No, sorry, your generator is awfully bad. You seed it with values which do not have much entropy (the PID fits on 16 bits...) or are highly guessable (the "current time" is not exactly a secret value, everybody can know it with remarkable accuracy). And the generator hiding under
rand() is known to be breakable (it depends on the actual operating system, but many system use a linear congruential generator which can easily be inverted).
You will get something which vaguely looks randomish at first sight, but will not resist successfully attempts at cracking it, i.e. predicting future output of the generator. Resisting cracking attempts from smart attackers is all what security is about. Your generator might be appropriate for some non-security-related usages, though (although
rand() is known to be quite bad at those too).
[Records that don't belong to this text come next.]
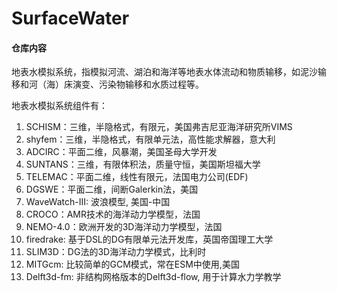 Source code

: # SurfaceWater

#### 仓库内容
   地表水模拟系统，指模拟河流、湖泊和海洋等地表水体流动和物质输移，如泥沙输移和河（海）床演变、污染物输移和水质过程等。
   
   地表水模拟系统组件有：
   
   1.  SCHISM：三维，半隐格式，有限元，美国弗吉尼亚海洋研究所VIMS
   2.  shyfem：三维，半隐格式，有限单元法，高性能求解器，意大利
   3.  ADCIRC：平面二维，风暴潮，美国圣母大学开发
   4.  SUNTANS：三维，有限体积法，质量守恒，美国斯坦福大学
   5.  TELEMAC：平面二维，线性有限元，法国电力公司(EDF)
   6.  DGSWE：平面二维，间断Galerkin法，美国
   7.  WaveWatch-III: 波浪模型, 美国-中国
   8.  CROCO：AMR技术的海洋动力学模型，法国
   9.  NEMO-4.0：欧洲开发的3D海洋动力学模型，法国
   10. firedrake: 基于DSL的DG有限单元法开发库，英国帝国理工大学
   11. SLIM3D：DG法的3D海洋动力学模式，比利时
   12. MITGcm: 比较简单的GCM模式，常在ESM中使用,美国
   13. Delft3d-fm: 非结构网格版本的Delft3d-flow, 用于计算水力学教学


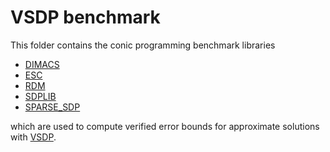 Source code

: # VSDP benchmark

This folder contains the conic programming benchmark libraries

- [DIMACS](https://github.com/vsdp/DIMACS)
- [ESC](https://github.com/vsdp/ESC)
- [RDM](https://github.com/vsdp/RDM)
- [SDPLIB](https://github.com/vsdp/SDPLIB)
- [SPARSE_SDP](https://github.com/vsdp/SPARSE_SDP)

which are used to compute verified error bounds for approximate solutions with
[VSDP](https://vsdp.github.io).
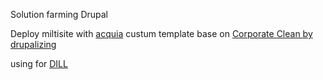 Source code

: Solution farming Drupal

Deploy miltisite with <a href="http://www.acquia.com/">acquia</a>
custum template base on <a href="http://www.drupalizing.com/"> Corporate Clean by drupalizing</a>

using for <a href="http://developpementinternetlogiciellibre.net">DILL</a>
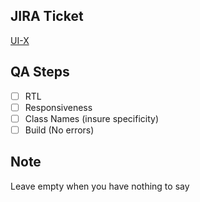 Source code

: ## JIRA Ticket

[UI-X](https://youcanshop.atlassian.net/browse/UI-X)

## QA Steps

* [ ] RTL
* [ ] Responsiveness
* [ ] Class Names (insure specificity)
* [ ] Build (No errors)

## Note

Leave empty when you have nothing to say
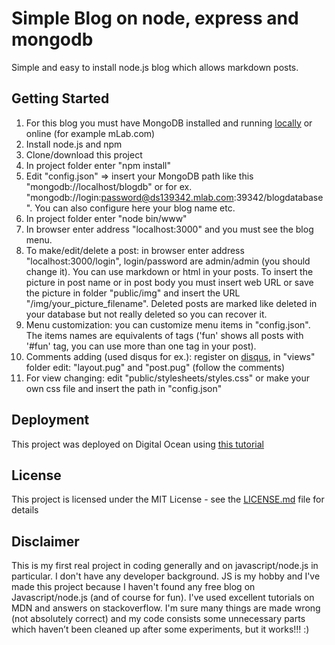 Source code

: # Simple Blog on node, express and mongodb

Simple and easy to install node.js blog which allows markdown posts. 

## Getting Started

1. For this blog you must have MongoDB installed and running [locally](https://docs.mongodb.com/v3.4/installation/) or online (for example mLab.com)
2. Install node.js and npm
3. Clone/download this project
4. In project folder enter "npm install"
5. Edit "config.json" => insert your MongoDB path like this "mongodb://localhost/blogdb" or for ex. "mongodb://login:password@ds139342.mlab.com:39342/blogdatabase". You can also configure here your blog name etc.
6. In project folder enter "node bin/www"
7. In browser enter address "localhost:3000" and you must see the blog menu.
8. To make/edit/delete a post: in browser enter address "localhost:3000/login", login/password are admin/admin (you should change it). You can use markdown or html in your posts. To insert the picture in post name or in post body you must insert web URL or save the picture in folder "public/img" and insert the URL "/img/your_picture_filename". Deleted posts are marked like deleted in your database but not really deleted so you can recover it.
9. Menu customization: you can customize menu items in "config.json". The items names are equivalents of tags ('fun' shows all posts with '#fun' tag, you can use more than one tag in your post).
10. Comments adding (used disqus for ex.): register on [disqus](https://disqus.com/profile/signup/), in "views" folder edit: "layout.pug" and "post.pug" (follow the comments)
11. For view changing: edit "public/stylesheets/styles.css" or make your own css file and insert the path in "config.json"

## Deployment

This project was deployed on Digital Ocean using [this tutorial](https://www.digitalocean.com/community/tutorials/how-to-set-up-a-node-js-application-for-production-on-ubuntu-16-04)

## License

This project is licensed under the MIT License - see the [LICENSE.md](LICENSE.md) file for details

## Disclaimer

This is my first real project in coding generally and on javascript/node.js in particular. I don't have any developer background. JS is my hobby and I've made this project because I haven't found any free blog on Javascript/node.js (and of course for fun). I've used excellent tutorials on MDN and answers on stackoverflow. I'm sure many things are made wrong (not absolutely correct) and my code consists some unnecessary parts which haven’t been cleaned up after some experiments, but it works!!! :)
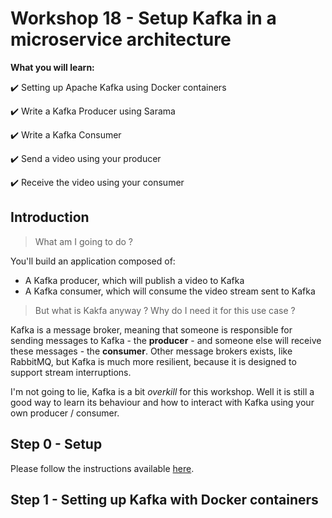 # Workshop 18 - Setup Kafka in a microservice architecture

**What you will learn:**

:heavy_check_mark: Setting up Apache Kafka using Docker containers

:heavy_check_mark: Write a Kafka Producer using Sarama

:heavy_check_mark: Write a Kafka Consumer

:heavy_check_mark: Send a video using your producer

:heavy_check_mark: Receive the video using your consumer

## Introduction

> What am I going to do ?

You'll build an application composed of:

- A Kafka producer, which will publish a video to Kafka
- A Kafka consumer, which will consume the video stream sent to Kafka

> But what is Kakfa anyway ? Why do I need it for this use case ?

Kafka is a message broker, meaning that someone is responsible for sending messages to Kafka - the **producer** - and 
someone else will receive these messages - the **consumer**. Other message brokers exists, like RabbitMQ, but Kafka 
is much more resilient, because it is designed to support stream interruptions.

I'm not going to lie, Kafka is a bit *overkill* for this workshop. Well it is still a good way to learn its behaviour 
and how to interact with Kafka using your own producer / consumer.

## Step 0 - Setup

Please follow the instructions available [here](./SETUP.md).

## Step 1 - Setting up Kafka with Docker containers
For correct random number generation, you need:
- an initial seed with enough entropy;
- a cryptographically secure PRNG which will expand that seed into a long stream of bytes which will be indistinguishable from randomness (even in the eyes of a smart, powerful individual with big computers who is intent on predicting the next random byte).
The initial seed must come from some hardware events ("physical" randomness), because software is, down to the transistor level, deterministic. The operating system is in ideal position to gather physical events (that's its job, after all). Therefore, use the OS. This means:
- On Unix-like systems (like Linux, FreeBSD, Solaris, MacOS X...), use
/dev/random; see this answer for details).